Água em hidrelétricas de afluência natural é a menor em 94 anos

O Comitê de Monitoramento do Setor Elétrico (CMSE) informou anteontem que a afluência natural para hidrelétricas será a menor em 94 anos para setembro. Houve a recomendação de diversas medidas para a garantia da segurança energética no período de seca, incluindo a possibilidade do despacho flexível de usinas termoelétricas a gás natural Santa Cruz, Linhares e Porto Sergipe.

Em razão da estiagem, a conta de luz ficará mais cara em setembro com bandeira vermelha 2. Com reservatórios das hidrelétricas do País cerca de 50% abaixo da média, a medida é adotada pela Agência Nacional de Energia Elétrica (Aneel) pela primeira vez em mais de três anos.

Apesar do cenário desfavorável na Região Norte, o armazenamento equivalente no Sistema Interligado Nacional (SIN) é de 58% e, ao final do período seco, deve atingir entre 42% e 49%.

Para este semestre, o colegiado vê com “incerteza a configuração” do fenômeno La Niña, com previsão de chuva abaixo da média no Norte e no Centro-Oeste nos meses de setembro, outubro e novembro e temperatura acima da média histórica em todo o País.
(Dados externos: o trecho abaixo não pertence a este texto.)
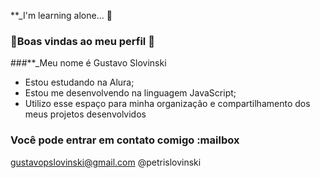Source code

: **_I'm learning alone... 👋
### 🔹Boas vindas ao meu perfil 💙

###**_Meu nome é Gustavo Slovinski

- Estou estudando na Alura;
- Estou me desenvolvendo na linguagem JavaScript;
- Utilizo esse espaço para minha organização e compartilhamento dos meus projetos desenvolvidos

### Você pode entrar em contato comigo :mailbox

gustavopslovinski@gmail.com
@petrislovinski
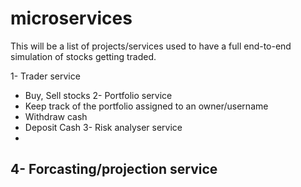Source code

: # microservices

This will be a list of projects/services used to have a full end-to-end simulation of stocks getting traded.

1- Trader service
  - Buy, Sell stocks
2- Portfolio service
  - Keep track of the portfolio assigned to an owner/username
  - Withdraw cash
  - Deposit Cash
3- Risk analyser service
  - 
4- Forcasting/projection service
  - 
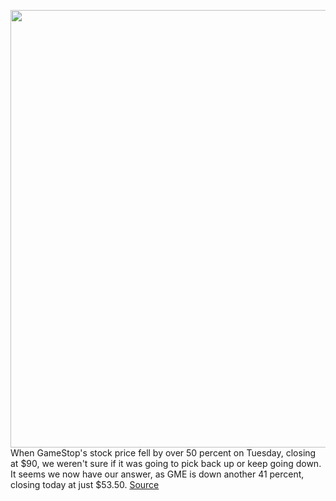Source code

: <img src='https://cdn.vox-cdn.com/thumbor/XhKCdiiuGi9CnKGM6byJyOPCamY=/0x0:1100x796/1200x800/filters:focal(462x310:638x486)/cdn.vox-cdn.com/uploads/chorus_image/image/68771382/GameStop_Store_Front_0.0.jpg' width='700px' /><br/>
When GameStop's stock price fell by over 50 percent on Tuesday, closing at $90, we weren't sure if it was going to pick back up or keep going down. It seems we now have our answer, as GME is down another 41 percent, closing today at just $53.50.
<a href='https://www.theverge.com/2021/2/4/22266684/gamestop-stock-gme-down-dip-falling-wallstreetbets-reddit'> Source <a/>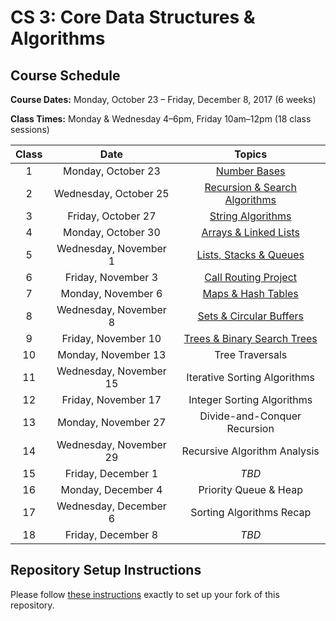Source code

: # CS 3: Core Data Structures & Algorithms

## Course Schedule

**Course Dates:** Monday, October 23 – Friday, December 8, 2017 (6 weeks)

**Class Times:** Monday & Wednesday 4–6pm, Friday 10am–12pm (18 class sessions)


| Class |          Date          |                  Topics                    |
|:-----:|:----------------------:|:------------------------------------------:|
|   1   |    Monday, October 23  | [Number Bases](Class1.md)                  |
|   2   | Wednesday, October 25  | [Recursion & Search Algorithms](Class2.md) |
|   3   |    Friday, October 27  | [String Algorithms](Class3.md)             |
|   4   |    Monday, October 30  | [Arrays & Linked Lists](Class4.md)         |
|   5   | Wednesday, November 1  | [Lists, Stacks & Queues](Class5.md)        |
|   6   |    Friday, November 3  | [Call Routing Project](Class6.md)          |
|   7   |    Monday, November 6  | [Maps & Hash Tables](Class7.md)            |
|   8   | Wednesday, November 8  | [Sets & Circular Buffers](Class8.md)       |
|   9   |    Friday, November 10 | [Trees & Binary Search Trees](Class9.md)   |
|  10   |    Monday, November 13 | Tree Traversals               |
|  11   | Wednesday, November 15 | Iterative Sorting Algorithms  |
|  12   |    Friday, November 17 | Integer Sorting Algorithms    |
|  13   |    Monday, November 27 | Divide-and-Conquer Recursion  |
|  14   | Wednesday, November 29 | Recursive Algorithm Analysis  |
|  15   |    Friday, December 1  | *TBD*                         |
|  16   |    Monday, December 4  | Priority Queue & Heap         |
|  17   | Wednesday, December 6  | Sorting Algorithms Recap      |
|  18   |    Friday, December 8  | *TBD*                         |


## Repository Setup Instructions

Please follow [these instructions](Setup.md) exactly to set up your fork of this repository.
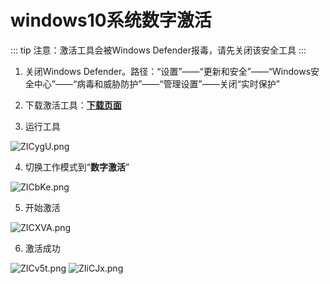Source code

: # windows10系统数字激活

::: tip
注意：激活工具会被Windows Defender报毒，请先关闭该安全工具
:::

1. 关闭Windows Defender。路径：“设置”——“更新和安全”——“Windows安全中心”——“病毒和威胁防护”——“管理设置”——关闭“实时保护”

2. 下载激活工具：[**下载页面**](https://www.lanzous.com/b394531/)

3. 运行工具

![ZICygU.png](https://s2.ax1x.com/2019/07/14/ZICygU.png)

4. 切换工作模式到“**数字激活**”

![ZICbKe.png](https://s2.ax1x.com/2019/07/14/ZICbKe.png)

5. 开始激活

![ZICXVA.png](https://s2.ax1x.com/2019/07/14/ZICXVA.png)

6. 激活成功

![ZICv5t.png](https://s2.ax1x.com/2019/07/14/ZICv5t.png)
![ZIiCJx.png](https://s2.ax1x.com/2019/07/14/ZIiCJx.png)
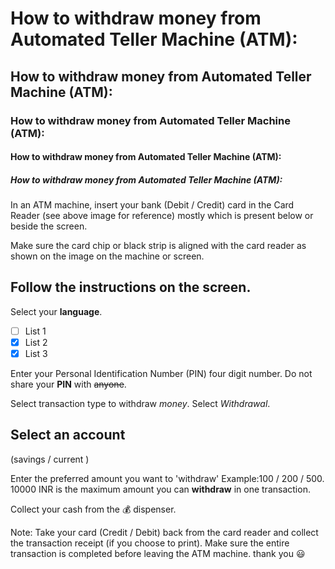 # How to withdraw money from Automated Teller Machine (ATM):
## How to withdraw money from Automated Teller Machine (ATM):
### How to withdraw money from Automated Teller Machine (ATM):
#### How to withdraw money from Automated Teller Machine (ATM):
##### How to withdraw money from Automated Teller Machine (ATM):

In an ATM machine, insert your bank (Debit / Credit) card in the Card Reader (see above image for reference) mostly which is present below or beside the screen.

Make sure the card chip or black strip is aligned with the card reader as shown on the image on the machine or screen.
        
Follow the instructions on the screen.
------------------------------------------------------------------------------------------------------
Select your __language__.

- [ ] List 1
- [x] List 2
- [x] List 3

Enter your Personal Identification Number (PIN) four digit number.
Do not share your **PIN** with ~~anyone~~.

Select transaction type to withdraw _money_.
Select *Withdrawal*.

## Select an account 
(savings / current )

Enter the preferred amount you want to 'withdraw'
Example:100 / 200 / 500.
10000 INR is the maximum amount you can **withdraw** in one transaction.

Collect your cash from the 💰 dispenser.

Note: Take your card (Credit / Debit) back from the card reader and collect the transaction receipt (if you choose to print). Make sure the entire transaction is completed before leaving the ATM machine.
thank you 😃
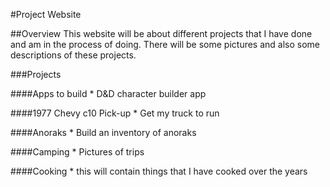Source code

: #Project Website

##Overview
This website will be about different projects that I have done and am in the process of doing. There will be some
pictures and also some descriptions of these projects.

###Projects

####Apps to build
    * D&D character builder app

####1977 Chevy c10 Pick-up
    * Get my truck to run

####Anoraks
    * Build an inventory of anoraks

####Camping
    * Pictures of trips

####Cooking
    * this will contain things that I have cooked over the years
De setembro a dezembro, com elevada demanda e baixa contribuição da geração eólica, o comitê diz que será necessária a utilização de recursos da reserva operativa para o atendimento da demanda máxima (ponta) do sistema. A chamada Energia Natural Afluente (ENA) – gerada da vazão natural de um determinado rio para movimentar as turbinas de usinas hidrelétricas – deve ficar abaixo da média histórica para todos os subsistemas, na projeção menos favorável para setembro.

ELEIÇÕES. O comitê também discutiu a operação especial do sistema nas eleições municipais, visando ao papel do Operador Nacional do Sistema em propor “medidas especiais de segurança” de modo a garantir o fornecimento “de energia elétrica em eventos de grande relevância”.